Monsieur Aboubacar, nous avons engagé, comme vous l'avez rappelé, une action très volontariste à Mayotte. Vous avez appelé de façon extrêmement forte l'attention du Gouvernement à plusieurs reprises sur la nécessité d'une hausse des moyens dont dispose l'archipel. Nous vous avons entendu, et, dans le cadre de l'élaboration d'un dispositif de sécurité global concernant Mayotte et associant les collectivités territoriales, de nouveaux effectifs viendront rejoindre ceux ont déjà été renforcés. Entre juin et septembre 2016, 76 policiers et 26 adjoints de sécurité sont arrivés à Mayotte. Cela aboutira, au sein de la DDSP, à la création d'un groupe de sécurité de proximité, et la compagnie départementale d'intervention recevra le renfort de cinq policiers. Une brigade canine sera également créée en 2017, et une étude technique relative à la construction d'un nouvel hôtel de police à Mamoudzou sera lancée. Je tiens beaucoup à ce projet, et j'aimerais que les fondements en soient posés avant la fin du quinquennat.

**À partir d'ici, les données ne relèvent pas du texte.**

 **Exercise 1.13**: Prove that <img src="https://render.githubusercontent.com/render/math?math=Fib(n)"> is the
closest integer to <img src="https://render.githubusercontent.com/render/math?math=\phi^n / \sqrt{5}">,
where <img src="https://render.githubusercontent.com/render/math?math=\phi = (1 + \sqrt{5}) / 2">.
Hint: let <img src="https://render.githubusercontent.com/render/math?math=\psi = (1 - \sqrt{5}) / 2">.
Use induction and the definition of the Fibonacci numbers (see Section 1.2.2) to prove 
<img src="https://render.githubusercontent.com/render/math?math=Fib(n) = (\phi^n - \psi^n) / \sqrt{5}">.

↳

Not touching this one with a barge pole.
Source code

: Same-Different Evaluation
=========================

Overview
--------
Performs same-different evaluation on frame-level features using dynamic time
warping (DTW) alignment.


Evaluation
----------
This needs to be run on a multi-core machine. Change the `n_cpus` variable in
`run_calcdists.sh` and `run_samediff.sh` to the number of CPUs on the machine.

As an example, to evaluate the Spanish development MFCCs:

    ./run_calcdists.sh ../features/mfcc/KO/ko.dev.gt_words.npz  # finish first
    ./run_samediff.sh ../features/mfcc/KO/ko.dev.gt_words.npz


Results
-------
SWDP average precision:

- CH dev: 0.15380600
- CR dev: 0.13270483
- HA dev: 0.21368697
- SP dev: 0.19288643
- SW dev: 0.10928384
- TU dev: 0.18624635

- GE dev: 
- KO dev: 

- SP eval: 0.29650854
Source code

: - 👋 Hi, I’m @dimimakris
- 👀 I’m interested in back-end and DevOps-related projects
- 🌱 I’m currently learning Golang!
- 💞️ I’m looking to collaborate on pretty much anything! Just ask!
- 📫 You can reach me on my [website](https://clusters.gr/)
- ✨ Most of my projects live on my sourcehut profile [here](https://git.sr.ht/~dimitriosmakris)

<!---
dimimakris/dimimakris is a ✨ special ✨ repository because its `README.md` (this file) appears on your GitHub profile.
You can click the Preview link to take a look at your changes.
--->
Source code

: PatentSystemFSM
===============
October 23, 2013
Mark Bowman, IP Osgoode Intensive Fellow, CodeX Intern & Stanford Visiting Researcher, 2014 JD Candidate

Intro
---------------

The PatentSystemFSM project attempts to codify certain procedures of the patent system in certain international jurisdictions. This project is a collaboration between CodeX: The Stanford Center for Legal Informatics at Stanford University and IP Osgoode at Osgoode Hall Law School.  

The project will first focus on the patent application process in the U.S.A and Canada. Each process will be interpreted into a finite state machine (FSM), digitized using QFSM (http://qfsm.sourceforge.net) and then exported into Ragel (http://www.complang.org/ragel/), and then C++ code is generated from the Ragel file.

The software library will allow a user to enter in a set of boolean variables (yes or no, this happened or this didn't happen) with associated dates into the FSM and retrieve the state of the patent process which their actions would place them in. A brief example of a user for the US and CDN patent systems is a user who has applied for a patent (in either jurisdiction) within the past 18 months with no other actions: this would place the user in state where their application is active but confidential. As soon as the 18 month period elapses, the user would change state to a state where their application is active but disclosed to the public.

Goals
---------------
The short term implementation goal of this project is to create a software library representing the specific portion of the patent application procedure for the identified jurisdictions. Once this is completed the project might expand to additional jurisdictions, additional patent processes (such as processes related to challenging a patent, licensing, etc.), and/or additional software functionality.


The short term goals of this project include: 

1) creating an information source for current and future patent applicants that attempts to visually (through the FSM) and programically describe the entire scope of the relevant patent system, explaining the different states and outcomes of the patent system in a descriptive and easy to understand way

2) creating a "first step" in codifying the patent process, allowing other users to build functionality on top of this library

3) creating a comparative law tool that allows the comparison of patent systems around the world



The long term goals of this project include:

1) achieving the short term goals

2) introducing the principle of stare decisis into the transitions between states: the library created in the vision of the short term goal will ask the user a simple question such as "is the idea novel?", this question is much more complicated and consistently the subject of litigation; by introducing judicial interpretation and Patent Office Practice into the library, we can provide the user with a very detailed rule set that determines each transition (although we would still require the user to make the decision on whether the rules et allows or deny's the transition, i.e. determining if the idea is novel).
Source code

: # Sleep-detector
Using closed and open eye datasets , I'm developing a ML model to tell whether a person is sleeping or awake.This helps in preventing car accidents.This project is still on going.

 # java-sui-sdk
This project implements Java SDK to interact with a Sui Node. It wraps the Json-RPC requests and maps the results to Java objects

En termes d'effectifs, les engagements que j'avais pris ont été tenus, et même dépassés. J'avais annoncé 102 arrivées ; on en compte 106. Ces efforts seront poursuivis afin que la totalité du plan que j'ai présenté avec la ministre des outre-mer, qui s'est rendue à Mayotte le mois dernier pour confirmer ces engagements, soit scrupuleusement appliquée. Je n'exclus pas de me rendre moi-même de nouveau à Mayotte, avant la fin de la législature, non seulement pour examiner les conditions dans lesquelles ces engagements sont tenus, mais aussi pour constater comment nous avons modernisé l'administration et les moyens de la politique d'accueil et de traitement des étrangers sur ce territoire.